Starting building
As building the whole SDK and dependencies is quite a long process, let’s start building it right away before looking at its content.
$ cd realsense_sdk_beta3
$ sudo ./install_script.sh
This process will take a very long time, let’s use that opportunity to open a second ssh connection to the board, and ensure that you will get your Intel RealSense camera recognized:
Note: this is the only change that needs to be done outside the classic snap, as we need system services like udev to know about it.
You can now unplug and plug back your Intel RealSense camera.
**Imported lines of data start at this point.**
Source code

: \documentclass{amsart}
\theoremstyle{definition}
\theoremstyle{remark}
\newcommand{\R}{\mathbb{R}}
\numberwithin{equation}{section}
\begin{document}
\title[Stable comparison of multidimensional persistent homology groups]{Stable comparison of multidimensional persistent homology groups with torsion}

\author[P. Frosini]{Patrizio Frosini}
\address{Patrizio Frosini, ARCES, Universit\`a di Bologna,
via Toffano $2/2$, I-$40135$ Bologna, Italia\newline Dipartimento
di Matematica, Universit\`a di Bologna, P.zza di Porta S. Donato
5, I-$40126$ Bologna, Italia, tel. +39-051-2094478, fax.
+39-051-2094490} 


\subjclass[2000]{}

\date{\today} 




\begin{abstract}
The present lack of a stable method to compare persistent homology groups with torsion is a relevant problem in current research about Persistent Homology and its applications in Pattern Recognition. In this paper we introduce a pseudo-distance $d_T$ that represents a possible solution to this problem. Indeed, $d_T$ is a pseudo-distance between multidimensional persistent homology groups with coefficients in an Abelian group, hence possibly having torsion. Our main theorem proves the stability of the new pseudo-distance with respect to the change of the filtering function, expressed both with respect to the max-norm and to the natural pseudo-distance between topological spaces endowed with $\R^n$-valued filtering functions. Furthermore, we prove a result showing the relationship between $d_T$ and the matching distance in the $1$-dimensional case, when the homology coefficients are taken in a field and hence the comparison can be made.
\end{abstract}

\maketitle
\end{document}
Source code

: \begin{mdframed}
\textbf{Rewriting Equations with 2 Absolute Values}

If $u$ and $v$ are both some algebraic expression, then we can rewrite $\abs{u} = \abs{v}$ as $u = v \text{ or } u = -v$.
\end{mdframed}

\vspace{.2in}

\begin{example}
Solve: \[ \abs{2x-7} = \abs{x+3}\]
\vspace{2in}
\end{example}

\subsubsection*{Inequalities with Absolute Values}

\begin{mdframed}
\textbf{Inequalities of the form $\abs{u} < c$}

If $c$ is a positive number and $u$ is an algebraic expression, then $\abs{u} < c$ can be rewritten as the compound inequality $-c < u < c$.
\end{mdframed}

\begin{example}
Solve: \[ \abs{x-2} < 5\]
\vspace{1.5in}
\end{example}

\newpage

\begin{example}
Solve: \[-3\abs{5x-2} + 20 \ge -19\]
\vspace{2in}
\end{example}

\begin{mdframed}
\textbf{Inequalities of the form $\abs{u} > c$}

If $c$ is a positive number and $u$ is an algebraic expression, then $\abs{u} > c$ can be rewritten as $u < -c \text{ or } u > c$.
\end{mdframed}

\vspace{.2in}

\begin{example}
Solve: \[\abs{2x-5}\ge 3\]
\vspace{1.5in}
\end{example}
It will be detected by the system.
RealSense SDK Content
While the build is proceeding, let’s look at the files extracted from the bz2 archive:
~/realsense_sdk_beta3$ ls
README.md
beignet-1.2.1-source.tar.gz
build
install_script.sh
librealsense_persontracking_20161220.tar.gz
librealsense_slam_20161221.tar.bz2
librealsense_v1.11.2.tar.gz
opencv_3.1.0.tar.gz
realsense_object_recognition20161208.tar.bz2
realsense_samples-v0.6.2.tar.gz
realsense_sdk_07_12_2016WW50.tar.gz
release_notes
zr300_firmware_update_prq_2.zip
In addition to the README.md, install script, release note, ZR300 firmware and build directory, you see various projects embedded. Let’s detail them in build dependency order:
beignet1.2.1-source.tar.gz
Beignet is an open source implementation of the OpenCL specification - a generic compute oriented API. This code base contains the code to run OpenCL programs on Intel GPUs which basically defines and implements the OpenCL host functions required to initialize the device, create the command queues, the kernels and the programs and run them on the GPU. The code base also contains the compiler part of the stack which is included in backend/.
opencv_3.1.0.tar.gz
OpenCV (Open Source Computer Vision) is a library of programming functions mainly aimed at real-time computer vision. It has C++, C, Python and Java interfaces and supports Windows, Linux, Mac OS, iOS and Android. OpenCV was designed for computational efficiency and with a strong focus on real-time applications. Written in optimized C/C++, the library can take advantage of multi-core processing. Enabled with OpenCL, it can take advantage of the hardware acceleration of the underlying heterogeneous compute platform
librealsense_v1.11.2.tar.gz
This project is a cross-platform library (Linux, Windows, Mac) for capturing data from the Intel® RealSense™ F200, SR300, R200, LR200 and the ZR300 cameras. This effort was initiated to better support researchers, creative coders, and app developers in domains such as robotics, virtual reality, and the internet of things. Several often-requested features of RealSense™ devices are implemented in this project, including multi-camera capture.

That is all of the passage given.